Stored data entries
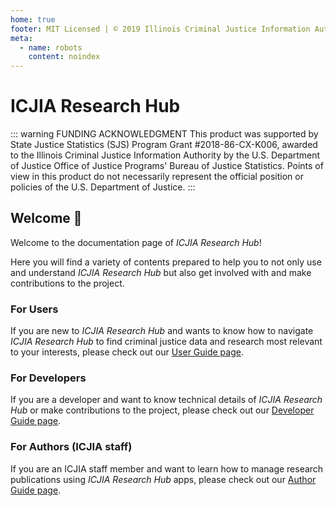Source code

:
 ```yaml
---
home: true
footer: MIT Licensed | © 2019 Illinois Criminal Justice Information Authority
meta:
  - name: robots
    content: noindex
---
```


# ICJIA Research Hub

::: warning FUNDING ACKNOWLEDGMENT
This product was supported by State Justice Statistics (SJS) Program Grant #2018-86-CX-K006, awarded to the Illinois Criminal Justice Information Authority by the U.S. Department of Justice Office of Justice Programs' Bureau of Justice Statistics. Points of view in this product do not necessarily represent the official position or policies of the U.S. Department of Justice.
:::

<Vuepress />

## Welcome :tada:

Welcome to the documentation page of _ICJIA Research Hub_!

Here you will find a variety of contents prepared to help you to not only use and understand _ICJIA Research Hub_ but also get involved with and make contributions to the project.

### For Users

If you are new to _ICJIA Research Hub_ and wants to know how to navigate _ICJIA Research Hub_ to find criminal justice data and research most relevant to your interests, please check out our [User Guide page](/guide/).

### For Developers

If you are a developer and want to know technical details of _ICJIA Research Hub_ or make contributions to the project, please check out our [Developer Guide page](/dev-guide/).

### For Authors (ICJIA staff)

If you are an ICJIA staff member and want to learn how to manage research publications using _ICJIA Research Hub_ apps, please check out our [Author Guide page](/auth-guide/).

- **INSTRUCTIONS FOR THE TASK**:
Copy nothing except the lines from the one with "Here you will" through the end of the records; keep each exactly as it appears, first and last included.

- **ANSWER BOX**:
Here you will find a variety of contents prepared to help you to not only use and understand _ICJIA Research Hub_ but also get involved with and make contributions to the project.

### For Users

If you are new to _ICJIA Research Hub_ and wants to know how to navigate _ICJIA Research Hub_ to find criminal justice data and research most relevant to your interests, please check out our [User Guide page](/guide/).

### For Developers

If you are a developer and want to know technical details of _ICJIA Research Hub_ or make contributions to the project, please check out our [Developer Guide page](/dev-guide/).

### For Authors (ICJIA staff)

If you are an ICJIA staff member and want to learn how to manage research publications using _ICJIA Research Hub_ apps, please check out our [Author Guide page](/auth-guide/).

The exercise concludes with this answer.